Kinetics of 2D electrons in the magnetic field in the presence of microwave radiation. Response of a non-equilibrium system to a weak measurement field

TL;DR

This paper investigates the behavior of 2D electrons under combined electric, magnetic, and microwave fields, analyzing their non-equilibrium response with exact consideration of microwave effects and Landau quantization.

Contribution

It provides an exact treatment of microwave radiation and Landau quantization effects on 2D electron kinetics, with a perturbative approach to scattering and analysis of linear response to weak measurement fields.

Findings

Derived the kinetic equations for 2D electrons in crossed fields with microwave radiation.

Analyzed the non-equilibrium response of the electron system to weak measurement fields.

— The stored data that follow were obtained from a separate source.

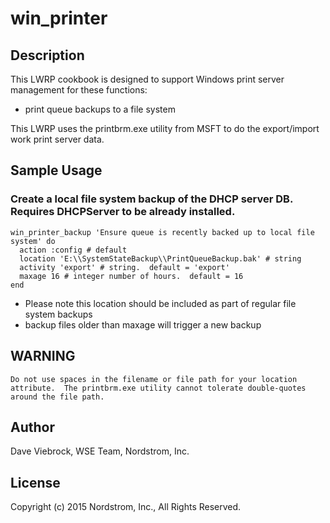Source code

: # win_printer

## Description

This LWRP cookbook is designed to support Windows print server management for these functions:

* print queue backups to a file system

This LWRP uses the printbrm.exe utility from MSFT to do the export/import work print server data.

## Sample Usage

### Create a local file system backup of the DHCP server DB.  Requires DHCPServer to be already installed.

    win_printer_backup 'Ensure queue is recently backed up to local file system' do
      action :config # default
      location 'E:\\SystemStateBackup\\PrintQueueBackup.bak' # string
      activity 'export' # string.  default = 'export'
      maxage 16 # integer number of hours.  default = 16
    end

* Please note this location should be included as part of regular file system backups
* backup files older than maxage will trigger a new backup

## WARNING

    Do not use spaces in the filename or file path for your location attribute.  The printbrm.exe utility cannot tolerate double-quotes around the file path.

## Author

Dave Viebrock, WSE Team, Nordstrom, Inc.

## License

Copyright (c) 2015 Nordstrom, Inc., All Rights Reserved.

Provided insights into impurity-induced transitions between Landau-Floquet states.

Abstract

Kinetics of spatially uniform distribution of 2D electrons in crossed electric and magnetic fields in the presence of microwave radiation has been studied. In the present model the contribution from the microwave radiation and the effects of Landau quantization are considered exactly, while scattering is treated perturbatively. Here Landau--Floquet states interact with the impurity potential that causes transitions between them. The linear response of a non-equilibrium system to a weak measurement field has been considered for the case when the non-equilibrium state of the carriers can be described by the average values of the total energy and the number of particles.